Genauso wie „Ich hasse dich so sehr /Warum lieb ich dich so sehr“ und der von Ennio erkorene Party-Banger „Die Geister, die ich rief“. Alles Songs, so, wie man sie von ihm kennt, Melodien und Texte, die man glücklich, traurig, wütend und auf jeder zweiten Indie-Studi-Party hören kann. Als Nachfahre von „Nirvana“ wird dann bald ein weiteres weniger Moshpit-geeignetes Lied geboren: „Mit dem Kopf durch die Wand“ erreicht auf der Melancholie-Skala erfolgreich hohe Zahlen.
 
Und dann ist Ennio plötzlich weg, verschwunden von der Bühne. Ohne Ankündigung, zu früh, um das Konzert zu beenden. Seine Band ist noch da, spielt unbeirrt weiter sanfte Melodien. Nach wenigen Minuten schallt die tiefe Stimme plötzlich wieder durch den Raum. Die Köpfe drehen sich hastig Richtung Ausgang und tatsächlich: Ennio ist wieder aufgetaucht. Auf einer zweiten Bühne zwischen Bar und Ausgang – oder besser gesagt, auf einem kleinen quadratischen Block, der Ennio von unten anstrahlt. Jubel und gezückte Handys bei den Fans um ihn herum, die wohl nicht erwartet hatten, ihn an diesem Abend noch so nah zu erleben. Nach zwei Songs geht’s für Ennio zurück auf die große Bühne, wo er seine eher ruhigen Songs am Klavier spielt, bevor er den letzten Song ankündigt. Der ist noch unveröffentlicht – und natürlich nicht wirklich der letzte des Abends.  

Nach dem obligatorischen ersten Ende, der selbstverständlichen Zugabe-Zurrufung und dem oh so unerwarteten Wiedererscheinen endete das Konzert (dieses Mal wirklich) mit dem größten Banger zuerst, allem voraus aber mit einem stilvollen Übergang aus Mando Diaos „Dance with somebody“, ein bereits veröffentlichtes Cover, dass zumindest die Fans erfreuen sollte, die Ennio aus seinen englisch-singenden-pre-Ennio-Zeiten als „Emotional Club“ vermissen. Aber auch für post Emotional Club-Fans war das Lied nochmal die Möglichkeit, die Stimmbänder irreversibel zu schädigen.  
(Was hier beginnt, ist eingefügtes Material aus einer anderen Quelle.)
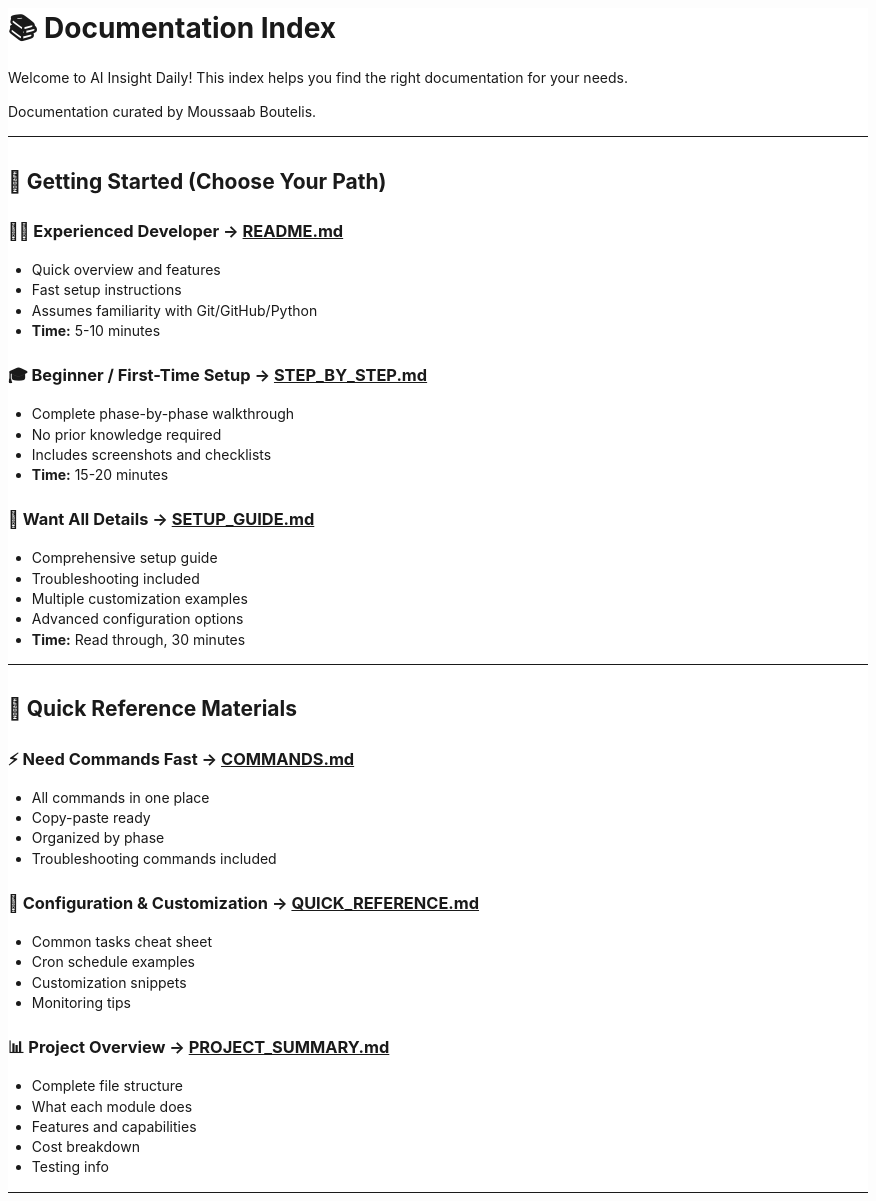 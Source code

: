 # 📚 Documentation Index

Welcome to AI Insight Daily! This index helps you find the right documentation for your needs.

Documentation curated by Moussaab Boutelis.

---

## 🚀 Getting Started (Choose Your Path)

### 👨‍💻 **Experienced Developer** → [README.md](README.md)
- Quick overview and features
- Fast setup instructions
- Assumes familiarity with Git/GitHub/Python
- **Time:** 5-10 minutes

### 🎓 **Beginner / First-Time Setup** → [STEP_BY_STEP.md](STEP_BY_STEP.md)
- Complete phase-by-phase walkthrough
- No prior knowledge required
- Includes screenshots and checklists
- **Time:** 15-20 minutes

### 📖 **Want All Details** → [SETUP_GUIDE.md](SETUP_GUIDE.md)
- Comprehensive setup guide
- Troubleshooting included
- Multiple customization examples
- Advanced configuration options
- **Time:** Read through, 30 minutes

---

## 📝 Quick Reference Materials

### ⚡ **Need Commands Fast** → [COMMANDS.md](COMMANDS.md)
- All commands in one place
- Copy-paste ready
- Organized by phase
- Troubleshooting commands included

### 🔧 **Configuration & Customization** → [QUICK_REFERENCE.md](QUICK_REFERENCE.md)
- Common tasks cheat sheet
- Cron schedule examples
- Customization snippets
- Monitoring tips

### 📊 **Project Overview** → [PROJECT_SUMMARY.md](PROJECT_SUMMARY.md)
- Complete file structure
- What each module does
- Features and capabilities
- Cost breakdown
- Testing info

---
Und dann ist es wieder Zeit, zu gehen, auch, wenn die meisten sich an diesem Abend wahrscheinlich Unendlichkeit wünschen würden. Vielleicht brauchen wir noch ein weiteres Konzert, um all das kritischer und reflektierter zu betrachten – nein sagen würde keiner von uns.  

Ob Konzert oder Festival, viel zu kleiner Bühne oder stehender Hitze - ein Ennio-Auftritt sorgt für ein kräftiges Bein-Workout und für eine Stimme im Nachhinein, die an einen leidenschaftlichen Kettenraucher erinnert.